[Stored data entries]

((

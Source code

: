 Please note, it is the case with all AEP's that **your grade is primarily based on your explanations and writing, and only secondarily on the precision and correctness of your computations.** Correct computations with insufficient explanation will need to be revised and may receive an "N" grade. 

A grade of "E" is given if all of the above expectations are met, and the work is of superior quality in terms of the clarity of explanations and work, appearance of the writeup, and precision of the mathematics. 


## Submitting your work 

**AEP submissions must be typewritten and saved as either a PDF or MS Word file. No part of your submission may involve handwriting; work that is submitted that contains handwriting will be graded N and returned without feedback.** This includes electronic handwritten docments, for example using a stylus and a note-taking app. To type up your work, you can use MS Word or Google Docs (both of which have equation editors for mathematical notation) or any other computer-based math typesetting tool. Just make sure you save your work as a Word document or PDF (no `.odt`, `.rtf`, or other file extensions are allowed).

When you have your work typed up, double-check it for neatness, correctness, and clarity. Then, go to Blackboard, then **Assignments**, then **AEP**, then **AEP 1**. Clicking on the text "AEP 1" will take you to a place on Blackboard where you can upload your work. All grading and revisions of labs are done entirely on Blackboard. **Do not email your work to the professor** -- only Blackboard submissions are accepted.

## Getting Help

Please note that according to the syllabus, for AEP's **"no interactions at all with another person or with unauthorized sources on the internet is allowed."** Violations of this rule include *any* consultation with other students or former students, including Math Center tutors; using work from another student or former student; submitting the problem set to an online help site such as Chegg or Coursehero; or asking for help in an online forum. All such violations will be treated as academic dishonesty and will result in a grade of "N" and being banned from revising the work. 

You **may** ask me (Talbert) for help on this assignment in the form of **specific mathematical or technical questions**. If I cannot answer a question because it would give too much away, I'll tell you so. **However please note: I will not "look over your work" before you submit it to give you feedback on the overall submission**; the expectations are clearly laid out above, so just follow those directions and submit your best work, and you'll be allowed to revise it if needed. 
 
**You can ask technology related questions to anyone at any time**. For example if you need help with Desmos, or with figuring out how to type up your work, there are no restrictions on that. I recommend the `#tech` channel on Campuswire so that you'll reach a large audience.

))

● DESCRIPTION OF THE TASK
Which lines of the records above contain the word "only"? Show each of them.

● EXERCISE ANSWER
: Please note, it is the case with all AEP's that **your grade is primarily based on your explanations and writing, and only secondarily on the precision and correctness of your computations.** Correct computations with insufficient explanation will need to be revised and may receive an "N" grade. 
When you have your work typed up, double-check it for neatness, correctness, and clarity. Then, go to Blackboard, then **Assignments**, then **AEP**, then **AEP 1**. Clicking on the text "AEP 1" will take you to a place on Blackboard where you can upload your work. All grading and revisions of labs are done entirely on Blackboard. **Do not email your work to the professor** -- only Blackboard submissions are accepted.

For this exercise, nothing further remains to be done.